W 31 minucie Zagłębie zmarnowało dogodną okazję. Dawid Ryndak wbiegł w pole karne, jednak zamiast podać na 5 metr do Filipowicza, próbował samemu zakończyć akcję. Lepszy okazał się golkiper Wieliczki. Końcówka zdecydowanie należała do Górnika. Kisiel dwukrotnie wychodził na czystą pozycję, jednak w ostatniej chwili piłkę wybijali obrońcy. Po jednej z akcji dobrą interwencją popisał się Masarczyk, a strzałem Górski. Tuz przed gwizdkiem kończącym pierwszą połowę Krzysztof Myśliwy prawą stroną przeprowadził rajd, jednak niedokładnie podał piłkę do stojącego na czystej pozycji Filipowicza i akcja nie zakończyła się nawet strzałem.

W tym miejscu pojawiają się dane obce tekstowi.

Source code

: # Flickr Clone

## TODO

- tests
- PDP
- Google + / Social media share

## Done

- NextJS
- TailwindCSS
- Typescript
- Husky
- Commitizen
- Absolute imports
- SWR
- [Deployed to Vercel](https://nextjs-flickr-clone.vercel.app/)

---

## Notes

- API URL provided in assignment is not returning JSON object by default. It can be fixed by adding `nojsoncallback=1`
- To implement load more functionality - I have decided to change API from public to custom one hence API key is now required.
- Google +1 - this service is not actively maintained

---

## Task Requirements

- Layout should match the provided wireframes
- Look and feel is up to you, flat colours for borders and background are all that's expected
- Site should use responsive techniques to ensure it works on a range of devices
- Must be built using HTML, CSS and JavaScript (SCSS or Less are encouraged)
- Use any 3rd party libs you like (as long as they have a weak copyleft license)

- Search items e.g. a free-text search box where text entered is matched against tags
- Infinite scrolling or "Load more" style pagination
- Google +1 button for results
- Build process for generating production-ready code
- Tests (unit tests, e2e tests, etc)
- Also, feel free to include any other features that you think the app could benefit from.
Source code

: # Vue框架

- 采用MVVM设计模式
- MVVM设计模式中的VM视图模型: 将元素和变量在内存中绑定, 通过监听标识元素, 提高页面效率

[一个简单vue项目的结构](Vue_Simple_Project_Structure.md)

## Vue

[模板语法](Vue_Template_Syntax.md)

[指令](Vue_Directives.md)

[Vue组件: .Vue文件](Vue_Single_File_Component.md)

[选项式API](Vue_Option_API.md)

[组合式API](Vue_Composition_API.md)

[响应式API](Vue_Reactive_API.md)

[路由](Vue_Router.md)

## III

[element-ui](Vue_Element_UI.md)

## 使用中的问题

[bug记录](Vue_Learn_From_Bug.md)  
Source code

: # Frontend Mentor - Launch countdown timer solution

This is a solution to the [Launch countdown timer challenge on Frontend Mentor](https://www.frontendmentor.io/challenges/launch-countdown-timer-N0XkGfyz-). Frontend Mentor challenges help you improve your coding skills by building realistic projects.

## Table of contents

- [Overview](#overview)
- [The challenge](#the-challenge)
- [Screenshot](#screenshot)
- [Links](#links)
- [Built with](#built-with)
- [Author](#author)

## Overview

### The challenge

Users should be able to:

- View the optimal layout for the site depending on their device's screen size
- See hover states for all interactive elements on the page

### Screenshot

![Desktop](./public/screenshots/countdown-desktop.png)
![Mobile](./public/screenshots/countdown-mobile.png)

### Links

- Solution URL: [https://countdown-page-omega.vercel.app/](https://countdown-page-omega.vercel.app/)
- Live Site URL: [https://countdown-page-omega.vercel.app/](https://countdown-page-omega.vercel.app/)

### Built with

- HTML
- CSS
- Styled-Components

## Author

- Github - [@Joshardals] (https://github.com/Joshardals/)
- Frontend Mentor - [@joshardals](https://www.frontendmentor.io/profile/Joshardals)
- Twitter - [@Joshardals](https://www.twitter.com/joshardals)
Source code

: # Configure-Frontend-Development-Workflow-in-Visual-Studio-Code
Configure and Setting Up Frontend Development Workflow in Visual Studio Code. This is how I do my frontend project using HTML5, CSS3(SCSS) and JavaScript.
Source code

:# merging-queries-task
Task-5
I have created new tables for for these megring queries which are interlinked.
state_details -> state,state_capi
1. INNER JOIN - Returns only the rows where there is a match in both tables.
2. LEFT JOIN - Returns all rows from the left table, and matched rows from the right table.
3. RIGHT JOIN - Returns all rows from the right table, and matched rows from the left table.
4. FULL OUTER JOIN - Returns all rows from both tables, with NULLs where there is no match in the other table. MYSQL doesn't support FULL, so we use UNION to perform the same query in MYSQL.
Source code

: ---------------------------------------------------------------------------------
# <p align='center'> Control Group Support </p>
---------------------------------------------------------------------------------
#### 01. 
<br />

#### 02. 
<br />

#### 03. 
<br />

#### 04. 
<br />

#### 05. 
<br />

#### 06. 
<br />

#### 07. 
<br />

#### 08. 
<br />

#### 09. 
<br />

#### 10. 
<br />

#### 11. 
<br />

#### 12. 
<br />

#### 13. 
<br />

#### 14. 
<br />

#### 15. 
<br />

W drugiej odsłonie ponownie doszło do kilku zmian. Na boisku pozostał Filipowicz, a pojawił się Suchomłyn. Pierwsi zaatakowali piłkarze Górnika. Leśniewski otrzymał zza pleców bardzo dobre podanie i nie kryty wbiegł w pole karne. Tu jednak w porę kąt skrócił Gostomski i piłkarz z Wieliczki strzelił tuż obok lewego słupka. Cztery minuty później goście przeprowadzili kopię tej sytuacji, jednak tym razem byli skuteczni. Leśniewski ponownie wyszedł na dobrą pozycję i strzelił bramkę. Błędu nie popełnił Gostomski, ale słowa reprymendy należą się za to linii defensywnej. Zarówno Tomasz Balul jak i Michał Wróbel nie zdołali upilnować zawodnika.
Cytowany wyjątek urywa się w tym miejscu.